Im Rahmen einer Studie, die kürzlich in Nature Energy erschien, haben Forscher:innen des Fraunhofer ISI die zukünftige Kostenentwicklung von Schlüsselkomponenten für emissionsfreie Lkw untersucht – insbesondere Batterien und Brennstoffzellen. Dazu wurden unterschiedliche Kostenentwicklungen aus der Literatur im Rahmen einer Meta-Analyse herangezogen und im Hinblick auf Robustheit, zeitliche Stabilität und Ambitionsniveau diskutiert. Zuletzt wurden ermittelte Kostenentwicklungen mit Zielkosten für den technologischen Durchbruch gemäß anderer Studien verglichen sowie in eine Gesamtkostenrechnung (TCO) eingebettet, um die Kosten von batterie-elektrischen Lkw und Brennstoffzellen-Lkw gegenüber Diesel-Lkw für die Jahre 2020, 2030 und 2040 zu vergleichen.

Kosten für Batterie- und Brennstoffzellensysteme sinken schneller als erwartet

Die Studienergebnisse zeigen, dass die Kosten für Batterie- und Brennstoffzellensysteme für schwere Lkw deutlich schneller sinken werden als in älteren Studien erwartet. So prognostiziert die Studie, dass Batteriesystemkosten bald unter 200 Euro pro kWh fallen werden und in den späten 2040er Jahren auf 100 Euro pro kWh sinken könnten. Ebenso werden die Kosten für Brennstoffzellensysteme in den späten 2030er Jahren vermutlich deutlich – auf rund 150 Euro pro kW – sinken, wobei Prognosen aufgrund der geringeren kommerziellen Reife und Zweifeln hinsichtlich der Realisierbarkeit von Zielkosten mit größerer Unsicherheit behaftet sind. Die Autor:innen der Analyse betonen die großen Herausforderungen, um sowohl die hohen Kostensenkungen als auch technischen Fortschritte für beide Technologien schnell und in der Praxis zu realisieren.

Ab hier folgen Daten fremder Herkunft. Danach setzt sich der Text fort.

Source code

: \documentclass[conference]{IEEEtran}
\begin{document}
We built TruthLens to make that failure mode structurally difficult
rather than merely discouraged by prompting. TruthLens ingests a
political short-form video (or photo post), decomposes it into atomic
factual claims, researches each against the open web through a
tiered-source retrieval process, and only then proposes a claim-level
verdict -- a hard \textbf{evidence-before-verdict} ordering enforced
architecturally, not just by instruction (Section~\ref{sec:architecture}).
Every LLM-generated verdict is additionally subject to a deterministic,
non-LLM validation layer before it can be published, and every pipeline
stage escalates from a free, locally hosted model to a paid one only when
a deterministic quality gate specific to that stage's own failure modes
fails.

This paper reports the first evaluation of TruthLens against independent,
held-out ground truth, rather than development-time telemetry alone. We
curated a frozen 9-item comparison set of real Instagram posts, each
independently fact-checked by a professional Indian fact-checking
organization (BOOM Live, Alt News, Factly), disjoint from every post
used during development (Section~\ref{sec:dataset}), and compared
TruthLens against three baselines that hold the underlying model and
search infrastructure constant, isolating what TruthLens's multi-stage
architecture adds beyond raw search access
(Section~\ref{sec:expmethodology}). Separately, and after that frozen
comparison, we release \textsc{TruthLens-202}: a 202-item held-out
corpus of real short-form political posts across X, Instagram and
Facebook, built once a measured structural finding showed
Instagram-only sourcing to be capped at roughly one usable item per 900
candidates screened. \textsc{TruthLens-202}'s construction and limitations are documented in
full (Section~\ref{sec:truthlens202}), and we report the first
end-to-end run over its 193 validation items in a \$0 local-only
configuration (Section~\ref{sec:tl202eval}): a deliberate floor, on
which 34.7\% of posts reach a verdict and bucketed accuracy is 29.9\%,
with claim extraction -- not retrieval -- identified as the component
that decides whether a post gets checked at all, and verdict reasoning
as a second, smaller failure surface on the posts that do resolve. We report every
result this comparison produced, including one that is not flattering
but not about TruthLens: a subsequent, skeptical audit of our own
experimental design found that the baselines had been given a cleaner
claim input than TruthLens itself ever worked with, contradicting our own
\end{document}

Batterie-elektrische Lkw als vielversprechendste Technologie

Nach heutigen Kenntnisstand stellen batterie-elektrische Lkw mit hoher Sicherheit die vielversprechendste Technologie dar, um mindestens das Kostenniveau von heutigen Diesel-Lkw zu erreichen. Gleichzeitig benötigen sie dafür auch weniger finanzielle Unterstützung als Brennstoffzellen-Lkw, die vermutlich gegen Wasserstoffknappheit und hohe Preise anzukämpfen haben. Neben dem Kostenaspekt profitieren batterie-elektrische Lkw auch von einer schnelleren, großskaligen Verfügbarkeit der Technologie am Markt. Darüber hinaus zeigen weitere Studien, dass batterie-elektrische Lkw auch technisch – in Bezug auf erforderliche Reichweiten oder die Nutzlast – für die meisten Anwendungsfälle in der Logistik bereits heute geeignet sind.

Brennstoffzellen-Lkw könnten sich hingegen als ergänzende Technologie für schwer elektrifizierbare Bereiche oder Spezialtransporte erweisen, insbesondere, wenn Wasserstoff für andere Sektoren in großem Umfang zur Verfügung steht. Daher erscheint eine öffentliche Förderung von Brennstoffzellen-Lkw für Forschung und Entwicklung sowie Erprobungen weiterhin angebracht.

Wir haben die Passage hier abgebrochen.